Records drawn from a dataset
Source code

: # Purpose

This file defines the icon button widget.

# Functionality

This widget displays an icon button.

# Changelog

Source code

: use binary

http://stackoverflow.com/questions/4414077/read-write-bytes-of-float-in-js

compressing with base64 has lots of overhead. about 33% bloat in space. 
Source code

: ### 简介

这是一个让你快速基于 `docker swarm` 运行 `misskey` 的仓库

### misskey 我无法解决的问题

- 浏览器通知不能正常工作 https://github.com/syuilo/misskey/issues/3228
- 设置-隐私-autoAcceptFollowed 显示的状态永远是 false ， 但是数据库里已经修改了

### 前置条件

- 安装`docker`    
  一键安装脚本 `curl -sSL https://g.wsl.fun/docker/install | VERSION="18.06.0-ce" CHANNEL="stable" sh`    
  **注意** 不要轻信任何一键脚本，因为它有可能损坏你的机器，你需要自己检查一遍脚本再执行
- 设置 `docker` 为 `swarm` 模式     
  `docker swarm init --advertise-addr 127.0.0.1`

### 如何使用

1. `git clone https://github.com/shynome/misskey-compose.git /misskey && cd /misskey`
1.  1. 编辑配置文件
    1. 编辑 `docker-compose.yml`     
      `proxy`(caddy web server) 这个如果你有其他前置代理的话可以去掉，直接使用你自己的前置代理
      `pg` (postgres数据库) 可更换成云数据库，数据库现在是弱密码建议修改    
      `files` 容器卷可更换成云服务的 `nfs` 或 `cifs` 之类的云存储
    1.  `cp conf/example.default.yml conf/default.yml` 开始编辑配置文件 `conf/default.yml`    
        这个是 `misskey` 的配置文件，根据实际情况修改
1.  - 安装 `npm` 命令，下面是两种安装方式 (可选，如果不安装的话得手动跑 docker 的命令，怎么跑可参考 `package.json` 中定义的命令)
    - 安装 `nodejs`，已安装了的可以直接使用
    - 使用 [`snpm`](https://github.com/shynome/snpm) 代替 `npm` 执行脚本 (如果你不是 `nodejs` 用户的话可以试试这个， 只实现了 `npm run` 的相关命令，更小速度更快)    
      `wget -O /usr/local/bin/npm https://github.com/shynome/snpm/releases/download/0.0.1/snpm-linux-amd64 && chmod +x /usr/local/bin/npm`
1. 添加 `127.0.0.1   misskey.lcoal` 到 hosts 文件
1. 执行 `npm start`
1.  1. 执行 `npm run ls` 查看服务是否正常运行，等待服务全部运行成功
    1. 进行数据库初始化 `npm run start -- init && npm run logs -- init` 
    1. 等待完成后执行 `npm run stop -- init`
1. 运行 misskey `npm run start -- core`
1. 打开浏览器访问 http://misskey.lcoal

ABOUT THIS TASK: Would you write out all of the data exactly as given?

YOUR RESPONSE:
Source code

: # Purpose

This file defines the icon button widget.

# Functionality

This widget displays an icon button.

# Changelog

Source code

: use binary

http://stackoverflow.com/questions/4414077/read-write-bytes-of-float-in-js

compressing with base64 has lots of overhead. about 33% bloat in space. 
Source code

: ### 简介

这是一个让你快速基于 `docker swarm` 运行 `misskey` 的仓库

### misskey 我无法解决的问题

- 浏览器通知不能正常工作 https://github.com/syuilo/misskey/issues/3228
- 设置-隐私-autoAcceptFollowed 显示的状态永远是 false ， 但是数据库里已经修改了

### 前置条件

- 安装`docker`    
  一键安装脚本 `curl -sSL https://g.wsl.fun/docker/install | VERSION="18.06.0-ce" CHANNEL="stable" sh`    
  **注意** 不要轻信任何一键脚本，因为它有可能损坏你的机器，你需要自己检查一遍脚本再执行
- 设置 `docker` 为 `swarm` 模式     
  `docker swarm init --advertise-addr 127.0.0.1`

### 如何使用

1. `git clone https://github.com/shynome/misskey-compose.git /misskey && cd /misskey`
1.  1. 编辑配置文件
    1. 编辑 `docker-compose.yml`     
      `proxy`(caddy web server) 这个如果你有其他前置代理的话可以去掉，直接使用你自己的前置代理
      `pg` (postgres数据库) 可更换成云数据库，数据库现在是弱密码建议修改    
      `files` 容器卷可更换成云服务的 `nfs` 或 `cifs` 之类的云存储
    1.  `cp conf/example.default.yml conf/default.yml` 开始编辑配置文件 `conf/default.yml`    
        这个是 `misskey` 的配置文件，根据实际情况修改
1.  - 安装 `npm` 命令，下面是两种安装方式 (可选，如果不安装的话得手动跑 docker 的命令，怎么跑可参考 `package.json` 中定义的命令)
    - 安装 `nodejs`，已安装了的可以直接使用
    - 使用 [`snpm`](https://github.com/shynome/snpm) 代替 `npm` 执行脚本 (如果你不是 `nodejs` 用户的话可以试试这个， 只实现了 `npm run` 的相关命令，更小速度更快)    
      `wget -O /usr/local/bin/npm https://github.com/shynome/snpm/releases/download/0.0.1/snpm-linux-amd64 && chmod +x /usr/local/bin/npm`
1. 添加 `127.0.0.1   misskey.lcoal` 到 hosts 文件
1. 执行 `npm start`
1.  1. 执行 `npm run ls` 查看服务是否正常运行，等待服务全部运行成功
    1. 进行数据库初始化 `npm run start -- init && npm run logs -- init` 
    1. 等待完成后执行 `npm run stop -- init`
1. 运行 misskey `npm run start -- core`
1. 打开浏览器访问 http://misskey.lcoal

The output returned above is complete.